Abstract
Purpose :
The worldwide shortage of donor corneas available for performing keratoplasty has necessitated the development of tissue engineered alternatives. The aim of this study is to fabricate a three dimensional corneal equivalent using human corneal stromal and epithelial cells and decellularized stromal sheets.
Methods :
Porcine corneas were embedded in OCT immediately after collection from an abattoir, sliced into thin sheets and decellularized with a previously established method using SDS, Triton X-100 and nucleases. The sheets were air-dried under sterile conditions and kept at room temperature until used. Human corneal stromal cells were embedded in rat tail collagen to produce a gel that was cast between dried sheets. A 5-sheet construct was obtained with cell seeded gel between each sheet. Constructs were cultured for 3 weeks. Human epithelial cells were seeded on the surface of the construct at high cell density and cultured for another week. Cell viability was assessed by Calcein-AM/Ethidium homodimer staining.
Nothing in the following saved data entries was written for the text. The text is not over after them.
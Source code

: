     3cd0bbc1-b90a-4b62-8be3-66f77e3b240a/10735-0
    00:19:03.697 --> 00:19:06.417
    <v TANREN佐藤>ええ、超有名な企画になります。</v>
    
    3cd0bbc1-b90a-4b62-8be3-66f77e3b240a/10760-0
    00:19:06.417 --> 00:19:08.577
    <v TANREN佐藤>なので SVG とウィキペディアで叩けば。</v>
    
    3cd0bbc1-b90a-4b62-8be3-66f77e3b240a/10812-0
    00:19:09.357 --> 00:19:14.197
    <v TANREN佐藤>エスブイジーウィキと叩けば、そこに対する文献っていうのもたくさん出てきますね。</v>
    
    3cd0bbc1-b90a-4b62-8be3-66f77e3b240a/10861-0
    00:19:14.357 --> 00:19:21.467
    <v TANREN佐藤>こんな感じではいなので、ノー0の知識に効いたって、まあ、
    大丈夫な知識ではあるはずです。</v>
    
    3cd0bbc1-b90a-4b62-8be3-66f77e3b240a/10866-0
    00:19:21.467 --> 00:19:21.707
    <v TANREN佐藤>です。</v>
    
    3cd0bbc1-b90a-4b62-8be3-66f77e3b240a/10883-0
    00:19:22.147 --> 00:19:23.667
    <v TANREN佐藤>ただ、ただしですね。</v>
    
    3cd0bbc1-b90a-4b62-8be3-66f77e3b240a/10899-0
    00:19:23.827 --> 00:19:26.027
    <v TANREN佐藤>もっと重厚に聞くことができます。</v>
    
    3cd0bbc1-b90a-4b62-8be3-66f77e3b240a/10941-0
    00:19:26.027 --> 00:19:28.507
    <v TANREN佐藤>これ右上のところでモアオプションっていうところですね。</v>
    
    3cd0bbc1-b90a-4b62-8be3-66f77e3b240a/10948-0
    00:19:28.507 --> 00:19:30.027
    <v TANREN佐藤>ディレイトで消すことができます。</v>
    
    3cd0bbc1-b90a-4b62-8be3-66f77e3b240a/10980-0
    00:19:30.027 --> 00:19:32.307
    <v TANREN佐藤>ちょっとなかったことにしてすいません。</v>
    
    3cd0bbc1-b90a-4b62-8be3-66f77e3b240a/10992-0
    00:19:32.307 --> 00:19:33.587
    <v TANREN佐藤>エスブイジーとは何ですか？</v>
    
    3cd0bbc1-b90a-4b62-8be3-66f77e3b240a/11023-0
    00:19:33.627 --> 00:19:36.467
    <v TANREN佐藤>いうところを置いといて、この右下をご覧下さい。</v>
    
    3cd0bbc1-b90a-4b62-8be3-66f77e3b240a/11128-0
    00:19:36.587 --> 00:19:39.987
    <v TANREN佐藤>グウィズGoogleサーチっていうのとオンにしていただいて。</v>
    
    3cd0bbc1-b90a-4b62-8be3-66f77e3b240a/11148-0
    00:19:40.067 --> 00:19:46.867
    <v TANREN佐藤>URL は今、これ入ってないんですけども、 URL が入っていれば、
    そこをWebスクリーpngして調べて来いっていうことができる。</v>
Structures of the constructs was visualized by Haematoxylin and Eosin (H&E) staining. Cell phenotype was assessed by immunofluorescent staining.
Results :
The obtained decellularized sheets were highly transparent. When stacked into a construct with cell-laden collagen hydrogels, these supported high cell viability after 3 weeks of culture. Stromal cells presented a keratocyte-like morphology. Human corneal epithelial cells attached easily to the sheets, adopted a cobblestone morphology and formed a stratified tight epithelium. Constructs were successfully sutured into an ex vivo porcine model.
Conclusions :
Constructs fabricated in this study closely resemble the multi-layered structure of the cornea and have potential as corneal substitutes. Future experiments will explore the addition of endothelial cells as a full thickness corneal implant.
This abstract was presented at the 2019 ARVO Annual Meeting, held in Vancouver, Canada, April 28 - May 2, 2019.